Work instructions.
Would you copy the records below, exactly and only from their first line through the line containing "እነዚህ ጥቅሶች ውስጥ", without any pictures?

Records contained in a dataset
╔══
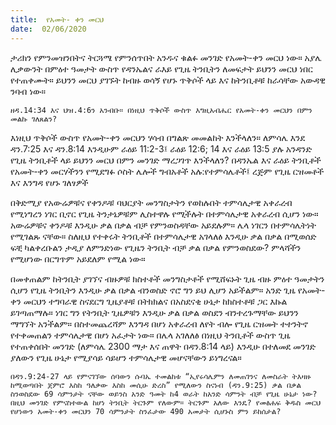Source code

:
 ```yaml
---
title:  የአመት- ቀን መርህ
date:  02/06/2020
---
```


ታሪክን የምንመዝንበትና ትርጓሜ የምንሰጥበት አንዱና ቁልፉ መንገድ የአመት-ቀን መርህ ነው። አያሌ ሊቃውንት በምዕተ ዓመታት ውስጥ የዳንኤልና ራእይ የጊዜ ትንቢትን ለመፍታት ይህንን መርህ ነበር የተጠቀሙት። ይህንን መርህ ያገኙት ከብዙ ወሳኝ የሆኑ ጥቅሶች ላይ እና ከትንቢቶቹ ከራሳቸው አውዳዊ ንባብ ነው።

`ዘዳ.14:34 እና ህዝ.4:6ን አንብቡ። በነዚህ ጥቅሶች ውስጥ እግዚአብሔር የአመት-ቀን መርህን በምን መልኩ ገለጸልን?`

እነዚህ ጥቅሶች ውስጥ የአመት-ቀን መርህን ሃሳብ በግልጽ መመልከት እንችላለን። ለምሳሌ እንደ ዳን.7:25 እና ዳን.8:14 እንዲሁም ራዕይ 11:2-3፤ ራዕይ 12:6; 14 እና ራዕይ 13:5 ያሉ አንዳንድ የጊዜ ትንቢቶች ላይ ይህንን መርህ በምን መንገድ ማረጋገጥ እንችላለን? በዳንኤል እና ራዕይ ትንቢቶች የአመት-ቀን መርሃችንን የሚደግፉ ሶስት ሌሎች ግብአቶች አሉ:የተምሳሌቶች፤ ረጅም የጊዜ ርዝመቶች እና እንግዳ የሆኑ ገለፃዎች

በቅድሚያ የአውሬዎቹና የቀንዶቹ ባህርያት መንግስታትን የወከሉበት ተምሳሌታዊ አቀራረብ የሚነግረን ነገር ቢኖር የጊዜ ትንታኔዎቹም ሊስተዋሉ የሚችሉት በተምሳሌታዊ አቀራረብ ሲሆን ነው። አውሬዎቹና ቀንዶቹ እንዲሁ ቃል በቃል ብቻ የምንወስዳቸው አይደሉም። ሌላ ነገርን በተምሳሌትነት የሚገልጹ ናቸው። ስለዚህ የተቀሩት ትንቢቶች በተምሳሌታዊ አገላለፅ እንዲሁ ቃል በቃል በሚወሰድ ፍቺ ካልቀረቡልን ታዲያ ለምንድነው የጊዜን ትንቢት ብቻ ቃል በቃል የምንወስደው? ምላሻችን የሚሆነው በርግጥም አይደለም የሚል ነው።

በመቀጠልም ከትንቢት ያገኘና ብዙዎቹ ክስተቶች መንግስታቶች የሚሸፍኑት ጊዜ ብዙ ምዕተ ዓመታትን ሲሆን የጊዜ ትንቢትን እንዲሁ ቃል በቃል ብንወስድ ኖሮ ግን ይህ ሊሆን አይችልም። አንድ ጊዜ የአመት-ቀን መርህን ተግባራዊ ስናደርግ ጊዜያቶቹ በትክክልና በአስደናቂ ሁኔታ ከክስተቶቹ ጋር እኩል ይገጣጠማሉ። ነገር ግን የትንቢት ጊዜዎቹን እንዲሁ ቃል በቃል ወስደን ብንተረጉማቸው ይህንን ማግኘት አንችልም። በስተመጨረሻም እንግዳ በሆነ አቀራረብ ለየት ብሎ የጊዜ ርዝመት ተተንትኖ የተቀመጠልን ተምሳሌታዊ በሆነ አፈታት ነው። በሌላ አገለለፅ በነዚህ ትንቢቶች ውስጥ ጊዜ የተጠቀሰበት መንገድ (ለምሳሌ 2300 ማታ እና ጠዋት በዳን.8:14 ላይ) እንዲሁ በተለመደ መንገድ ያለውን የጊዜ ሁኔታ የሚያሳይ ሳይሆን ተምሳሌታዊ መሆናቸውን ይነግረናል።

`በዳን.9:24-27 ላይ የምናገኘው ሰባውን ሱባኤ ተመልከቱ “ኢየሩሳሌምን ለመጠገንና ለመስራት ትእዛዙ ከሚወጣበት ጀምሮ እስከ ዓለቃው እስከ መሲሁ ድረስ” የሚለውን ስናነብ (ዳን.9:25) ቃል በቃል ስንወስደው 69 ሳምንታት ናቸው ወይንስ አንድ ዓመት ከ4 ወራት ከአንድ ሳምንት ብቻ የጊዜ ሁኔታ ነው? በዚህ መንገድ የምናስተውል ከሆነ ትንቢት ትርጉም የለውም። ትርጉም አለው እንዴ? የመፅሐፍ ቅዱስ መርህ የሆነውን አመት-ቀን መርህን 70 ሳምንታት ስንፈታው 490 አመታት ሲሆኑስ ምን ይከሰታል?`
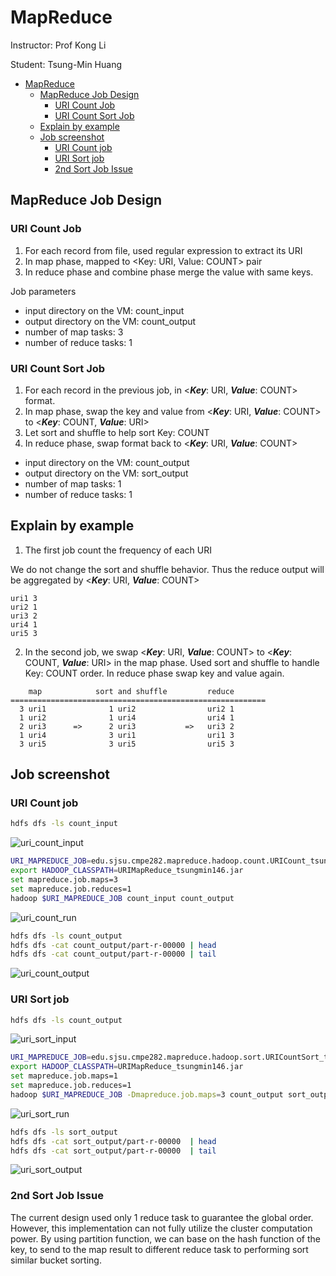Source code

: # MapReduce

Instructor: Prof Kong Li

Student: Tsung-Min Huang

- [MapReduce](#mapreduce)
    - [MapReduce Job Design](#mapreduce-job-design)
        - [URI Count Job](#uri-count-job)
        - [URI Count Sort Job](#uri-count-sort-job)
    - [Explain by example](#explain-by-example)
    - [Job screenshot](#job-screenshot)
        - [URI Count job](#uri-count-job)
        - [URI Sort job](#uri-sort-job)
        - [2nd Sort Job Issue](#2nd-sort-job-issue)

## MapReduce Job Design

### URI Count Job

1. For each record from file, used regular expression to extract its URI
2. In map phase, mapped to \<Key: URI, Value: COUNT> pair
3. In reduce phase and combine phase merge the value with same keys.

Job parameters

- input directory on the VM: count_input
- output directory on the VM: count_output
- number of map tasks: 3
- number of reduce tasks: 1

### URI Count Sort Job

1. For each record in the previous job, in \<***Key***: URI, ***Value***: COUNT> format.
2. In  map phase, swap the key and value from \<***Key***: URI, ***Value***: COUNT> to \<***Key***: COUNT, ***Value***: URI>
3. Let sort and shuffle to help sort Key: COUNT
4. In reduce phase, swap format back to \<***Key***: URI, ***Value***: COUNT>

- input directory on the VM: count_output
- output directory on the VM: sort_output
- number of map tasks: 1
- number of reduce tasks: 1

## Explain by example

1. The first job count the frequency of each URI

We do not change the sort and shuffle behavior. Thus the reduce output will be aggregated by \<***Key***: URI, ***Value***: COUNT>

```
uri1 3
uri2 1
uri3 2
uri4 1
uri5 3
```

2. In the second job, we swap \<***Key***: URI, ***Value***: COUNT> to \<***Key***: COUNT, ***Value***: URI> in the map phase. Used sort and shuffle to handle Key: COUNT order. In reduce phase swap key and value again.

```
    map            sort and shuffle         reduce
=========================================================    
  3 uri1              1 uri2                uri2 1
  1 uri2              1 uri4                uri4 1
  2 uri3      =>      2 uri3           =>   uri3 2
  1 uri4              3 uri1                uri1 3
  3 uri5              3 uri5                uri5 3
```

## Job screenshot

### URI Count job

```bash
hdfs dfs -ls count_input
```

![uri_count_input](img/uri_count_input.png)

```bash
URI_MAPREDUCE_JOB=edu.sjsu.cmpe282.mapreduce.hadoop.count.URICount_tsungmin146
export HADOOP_CLASSPATH=URIMapReduce_tsungmin146.jar
set mapreduce.job.maps=3
set mapreduce.job.reduces=1
hadoop $URI_MAPREDUCE_JOB count_input count_output
```

![uri_count_run](img/uri_count_run.png)

```bash
hdfs dfs -ls count_output
hdfs dfs -cat count_output/part-r-00000 | head
hdfs dfs -cat count_output/part-r-00000 | tail
```

![uri_count_output](img/uri_count_output.png)

### URI Sort job

```bash
hdfs dfs -ls count_output
```

![uri_sort_input](img/uri_sort_input.png)

```bash
URI_MAPREDUCE_JOB=edu.sjsu.cmpe282.mapreduce.hadoop.sort.URICountSort_tsungmin146
export HADOOP_CLASSPATH=URIMapReduce_tsungmin146.jar
set mapreduce.job.maps=1
set mapreduce.job.reduces=1
hadoop $URI_MAPREDUCE_JOB -Dmapreduce.job.maps=3 count_output sort_output
```

![uri_sort_run](img/uri_sort_run.png)

```bash
hdfs dfs -ls sort_output
hdfs dfs -cat sort_output/part-r-00000  | head
hdfs dfs -cat sort_output/part-r-00000  | tail
```

![uri_sort_output](img/uri_sort_output.png)

### 2nd Sort Job Issue

The current design used only 1 reduce task to guarantee the global order. However, this implementation can not fully utilize the cluster computation power. By using partition function, we can base on the hash function of the key, to send to the map result to different reduce task to performing sort similar bucket sorting.
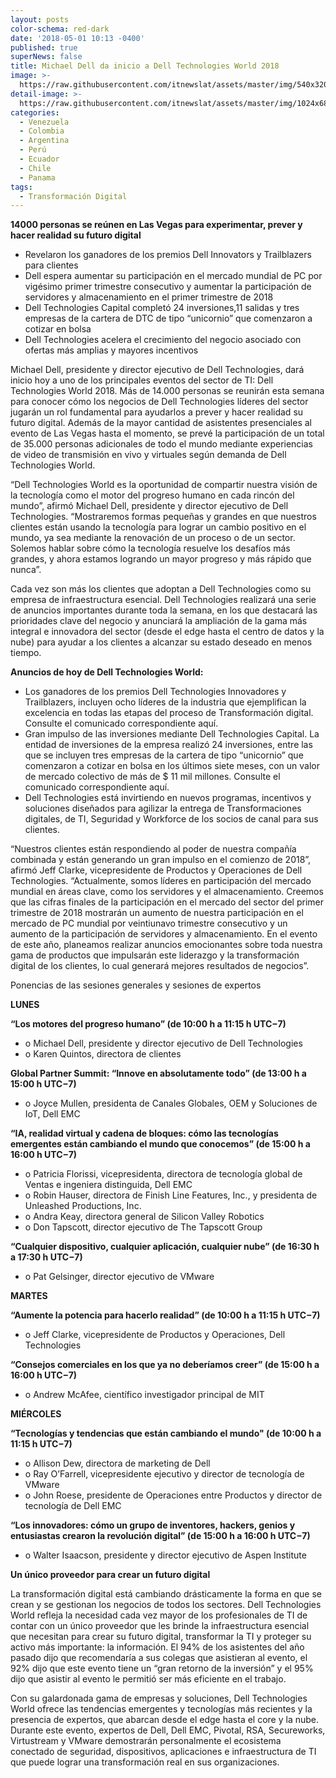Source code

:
 ```yaml
---
layout: posts
color-schema: red-dark
date: '2018-05-01 10:13 -0400'
published: true
superNews: false
title: Michael Dell da inicio a Dell Technologies World 2018
image: >-
  https://raw.githubusercontent.com/itnewslat/assets/master/img/540x320/DellWorld-p.jpg
detail-image: >-
  https://raw.githubusercontent.com/itnewslat/assets/master/img/1024x680/DellWorld-g.jpg
categories:
  - Venezuela
  - Colombia
  - Argentina
  - Perú
  - Ecuador
  - Chile
  - Panama
tags:
  - Transformación Digital
---
```

**14000 personas se reúnen en Las Vegas para experimentar, prever y hacer realidad su futuro digital**

- Revelaron los ganadores de los premios Dell Innovators y Trailblazers para clientes
- Dell espera aumentar su participación en el mercado mundial de PC por vigésimo primer trimestre consecutivo y aumentar la participación de servidores y almacenamiento en el primer trimestre de 2018
- Dell Technologies Capital completó 24 inversiones,11 salidas y tres empresas de la cartera de DTC de tipo “unicornio” que comenzaron a cotizar en bolsa 
- Dell Technologies acelera el crecimiento del negocio asociado con ofertas más amplias y mayores incentivos

Michael Dell, presidente y director ejecutivo de Dell Technologies, dará inicio hoy a uno de los principales eventos del sector de TI: Dell Technologies World 2018. Más de 14.000 personas se reunirán esta semana para conocer cómo los negocios de Dell Technologies líderes del sector jugarán un rol fundamental para ayudarlos a prever y hacer realidad su futuro digital. Además de la mayor cantidad de asistentes presenciales al evento de Las Vegas hasta el momento, se prevé la participación de un total de 35.000 personas adicionales de todo el mundo mediante experiencias de video de transmisión en vivo y virtuales según demanda de Dell Technologies World.  

“Dell Technologies World es la oportunidad de compartir nuestra visión de la tecnología como el motor del progreso humano en cada rincón del mundo”, afirmó Michael Dell, presidente y director ejecutivo de Dell Technologies. “Mostraremos formas pequeñas y grandes en que nuestros clientes están usando la tecnología para lograr un cambio positivo en el mundo, ya sea mediante la renovación de un proceso o de un sector. Solemos hablar sobre cómo la tecnología resuelve los desafíos más grandes, y ahora estamos logrando un mayor progreso y más rápido que nunca”.

Cada vez son más los clientes que adoptan a Dell Technologies como su empresa de infraestructura esencial. Dell Technologies realizará una serie de anuncios importantes durante toda la semana, en los que destacará las prioridades clave del negocio y anunciará la ampliación de la gama más integral e innovadora del sector (desde el edge hasta el centro de datos y la nube) para ayudar a los clientes a alcanzar su estado deseado en menos tiempo.  

**Anuncios de hoy de Dell Technologies World:**

- Los ganadores de los premios Dell Technologies Innovadores y Trailblazers, incluyen ocho líderes de la industria que ejemplifican la excelencia en todas las etapas del proceso de Transformación digital. Consulte el comunicado correspondiente aquí.
- Gran impulso de las inversiones mediante Dell Technologies Capital. La entidad de inversiones de la empresa realizó 24 inversiones, entre las que se incluyen tres empresas de la cartera de tipo “unicornio” que comenzaron a cotizar en bolsa en los últimos siete meses, con un valor de mercado colectivo de más de $ 11 mil millones. Consulte el comunicado correspondiente aquí.
- Dell Technologies está invirtiendo en nuevos programas, incentivos y soluciones diseñados para agilizar la entrega de Transformaciones digitales, de TI, Seguridad y Workforce de los socios de canal para sus clientes. 

“Nuestros clientes están respondiendo al poder de nuestra compañía combinada y están generando un gran impulso en el comienzo de 2018”, afirmó Jeff Clarke, vicepresidente de Productos y Operaciones de Dell Technologies. “Actualmente, somos líderes en participación del mercado mundial en áreas clave, como los servidores y el almacenamiento. Creemos que las cifras finales de la participación en el mercado del sector del primer trimestre de 2018 mostrarán un aumento de nuestra participación en el mercado de PC mundial por veintiunavo trimestre consecutivo y un aumento de la participación de servidores y almacenamiento. En el evento de este año, planeamos realizar anuncios emocionantes sobre toda nuestra gama de productos que impulsarán este liderazgo y la transformación digital de los clientes, lo cual generará mejores resultados de negocios”.

Ponencias de las sesiones generales y sesiones de expertos

**LUNES**

**“Los motores del progreso humano” (de 10:00 h a 11:15 h UTC−7)**
- o	Michael Dell, presidente y director ejecutivo de Dell Technologies
- o	Karen Quintos, directora de clientes

**Global Partner Summit: “Innove en absolutamente todo” (de 13:00 h a 15:00 h UTC−7)**
- o	Joyce Mullen, presidenta de Canales Globales, OEM y Soluciones de IoT, Dell EMC

**“IA, realidad virtual y cadena de bloques: cómo las tecnologías emergentes están cambiando el mundo que conocemos” (de 15:00 h a 16:00 h UTC−7)**
- o	Patricia Florissi, vicepresidenta, directora de tecnología global de Ventas e ingeniera distinguida, Dell EMC 
- o	Robin Hauser, directora de Finish Line Features, Inc., y presidenta de Unleashed Productions, Inc. 
- o	Andra Keay, directora general de Silicon Valley Robotics
- o	Don Tapscott, director ejecutivo de The Tapscott Group

**“Cualquier dispositivo, cualquier aplicación, cualquier nube” (de 16:30 h a 17:30 h UTC−7)**
- o	Pat Gelsinger, director ejecutivo de VMware
 
**MARTES**

**“Aumente la potencia para hacerlo realidad” (de 10:00 h a 11:15 h UTC−7)**
- o	Jeff Clarke, vicepresidente de Productos y Operaciones, Dell Technologies

**“Consejos comerciales en los que ya no deberíamos creer” (de 15:00 h a 16:00 h UTC−7)**
- o	Andrew McAfee, científico investigador principal de MIT

**MIÉRCOLES**

**“Tecnologías y tendencias que están cambiando el mundo" (de 10:00 h a 11:15 h UTC−7)**
- o	Allison Dew, directora de marketing de Dell
- o	Ray O’Farrell, vicepresidente ejecutivo y director de tecnología de VMware
- o	John Roese, presidente de Operaciones entre Productos y director de tecnología de Dell EMC
 
**“Los innovadores: cómo un grupo de inventores, hackers, genios y entusiastas crearon la revolución digital” (de 15:00 h a 16:00 h UTC−7)**
- o	Walter Isaacson, presidente y director ejecutivo de Aspen Institute

**Un único proveedor para crear un futuro digital** 

La transformación digital está cambiando drásticamente la forma en que se crean y se gestionan los negocios de todos los sectores. Dell Technologies World refleja la necesidad cada vez mayor de los profesionales de TI de contar con un único proveedor que les brinde la infraestructura esencial que necesitan para crear su futuro digital, transformar la TI y proteger su activo más importante: la información. El 94% de los asistentes del año pasado dijo que recomendaría a sus colegas que asistieran al evento, el 92% dijo que este evento tiene un “gran retorno de la inversión” y el 95% dijo que asistir al evento le permitió ser más eficiente en el trabajo.

Con su galardonada gama de empresas y soluciones, Dell Technologies World ofrece las tendencias emergentes y tecnologías más recientes y la presencia de expertos, que abarcan desde el edge hasta el core y la nube. Durante este evento, expertos de Dell, Dell EMC, Pivotal, RSA, Secureworks, Virtustream y VMware demostrarán personalmente el ecosistema conectado de seguridad, dispositivos, aplicaciones e infraestructura de TI que puede lograr una transformación real en sus organizaciones.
╚══
Exercise answer.
Source code

:
 ```yaml
---
title:  የአመት- ቀን መርህ
date:  02/06/2020
---
```


ታሪክን የምንመዝንበትና ትርጓሜ የምንሰጥበት አንዱና ቁልፉ መንገድ የአመት-ቀን መርህ ነው። አያሌ ሊቃውንት በምዕተ ዓመታት ውስጥ የዳንኤልና ራእይ የጊዜ ትንቢትን ለመፍታት ይህንን መርህ ነበር የተጠቀሙት። ይህንን መርህ ያገኙት ከብዙ ወሳኝ የሆኑ ጥቅሶች ላይ እና ከትንቢቶቹ ከራሳቸው አውዳዊ ንባብ ነው።

`ዘዳ.14:34 እና ህዝ.4:6ን አንብቡ። በነዚህ ጥቅሶች ውስጥ እግዚአብሔር የአመት-ቀን መርህን በምን መልኩ ገለጸልን?`

እነዚህ ጥቅሶች ውስጥ የአመት-ቀን መርህን ሃሳብ በግልጽ መመልከት እንችላለን። ለምሳሌ እንደ ዳን.7:25 እና ዳን.8:14 እንዲሁም ራዕይ 11:2-3፤ ራዕይ 12:6; 14 እና ራዕይ 13:5 ያሉ አንዳንድ የጊዜ ትንቢቶች ላይ ይህንን መርህ በምን መንገድ ማረጋገጥ እንችላለን? በዳንኤል እና ራዕይ ትንቢቶች የአመት-ቀን መርሃችንን የሚደግፉ ሶስት ሌሎች ግብአቶች አሉ:የተምሳሌቶች፤ ረጅም የጊዜ ርዝመቶች እና እንግዳ የሆኑ ገለፃዎች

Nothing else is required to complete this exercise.